What Is Mindfulness?

Live as if you've just been born

Close-up of statue of an Asian lady surrounded by cornflowers and poppies.
The Lady in the garden, representing mindfulness at Evergreen.

I’ve been writing weekly on the general topic of mindfulness for four and a half years and yet I still hesitate to write this particular blog.

I wrote the heading a couple of months ago and it’s been haunting me ever since. Every time I turn on the computer, the little document icon labelled “What is Mindfulness?” flashes at me, daring me to do something about it. Hardly a mindful way to live!

One tricky thing about trying to define mindfulness is that it has become a cliché implying someone sitting on a cushion with legs crossed, eyes closed, and palms upwards on the lap, murmuring om.

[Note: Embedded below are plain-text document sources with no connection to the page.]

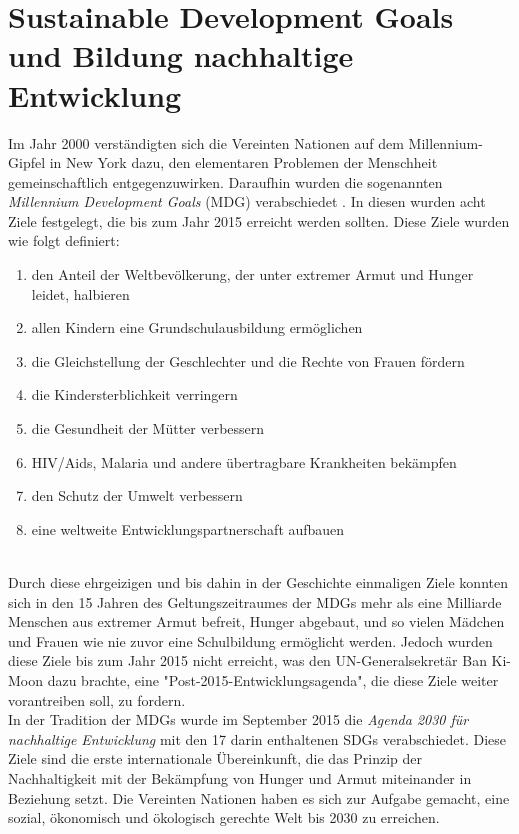 \documentclass[letterpaper]{article}
\begin{document}
\clearpage

\section{Sustainable Development Goals und Bildung nachhaltige Entwicklung}
Im Jahr 2000 verständigten sich die Vereinten Nationen auf dem Millennium-Gipfel in New York dazu, den elementaren Problemen der Menschheit gemeinschaftlich entgegenzuwirken. Daraufhin wurden die sogenannten \textit{Millennium Development Goals} (MDG) verabschiedet \cite{BMZ}. In diesen wurden acht Ziele festgelegt, die bis zum Jahr 2015 erreicht werden sollten. Diese Ziele wurden wie folgt definiert: 

\begin{enumerate}
    \item den Anteil der Weltbevölkerung, der unter extremer Armut und Hunger leidet, halbieren
    \item allen Kindern eine Grundschulausbildung ermöglichen
    \item die Gleichstellung der Geschlechter und die Rechte von Frauen fördern
    \item die Kindersterblichkeit verringern
    \item die Gesundheit der Mütter verbessern
    \item HIV/Aids, Malaria und andere übertragbare Krankheiten bekämpfen
    \item den Schutz der Umwelt verbessern
    \item eine weltweite Entwicklungspartnerschaft aufbauen
\end{enumerate}\\
Durch diese ehrgeizigen und bis dahin in der Geschichte einmaligen Ziele konnten sich in den 15 Jahren des Geltungszeitraumes der MDGs mehr als eine Milliarde Menschen aus extremer Armut befreit, Hunger abgebaut, und so vielen Mädchen und Frauen wie nie zuvor eine Schulbildung ermöglicht werden. Jedoch wurden diese Ziele bis zum Jahr 2015 nicht erreicht, was den UN-Generalsekretär Ban Ki-Moon dazu brachte, eine "Post-2015-Entwicklungsagenda", die diese Ziele weiter vorantreiben soll, zu fordern\cite{UN}.\\
In der Tradition der MDGs wurde im September 2015 die \textit{Agenda 2030 für nachhaltige Entwicklung} mit den 17 darin enthaltenen SDGs verabschiedet. Diese Ziele sind die erste internationale Übereinkunft, die das Prinzip der Nachhaltigkeit mit der Bekämpfung von Hunger und Armut miteinander in Beziehung setzt\cite{BMZ}. Die Vereinten Nationen haben es sich zur Aufgabe gemacht, eine sozial, ökonomisch und ökologisch gerechte Welt bis 2030 zu erreichen.\\
\end{document}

This ancient practice has proven benefits, but mindfulness has a much larger application. It can be brought to moments when life is going off all around you like firecrackers on New Year’s Eve.

Another tricky thing about mindfulness is that it’s the opposite of what it seems to mean.

Mindfulness isn’t focussing on your mind.

To bring some clarity to this tricky subject, let’s look at the opposite of mindfulness.

Normally, no matter what happens to you, you have a strong, immediate opinion about it. It’s good or bad; it should be, or it shouldn’t be. It’s difficult or disastrous or diabolical. These automatic opinions make you react. You’re jerked about like a clumsy puppet by your thoughts. You become angry or annoyed. You fume or fret. You ridicule or revile. Your emotional reactions follow your thoughts, spewing forth in a volcanic manner reminding bystanders of Mt Vesuvius in 79 CE. This is not mindfulness. This is madness.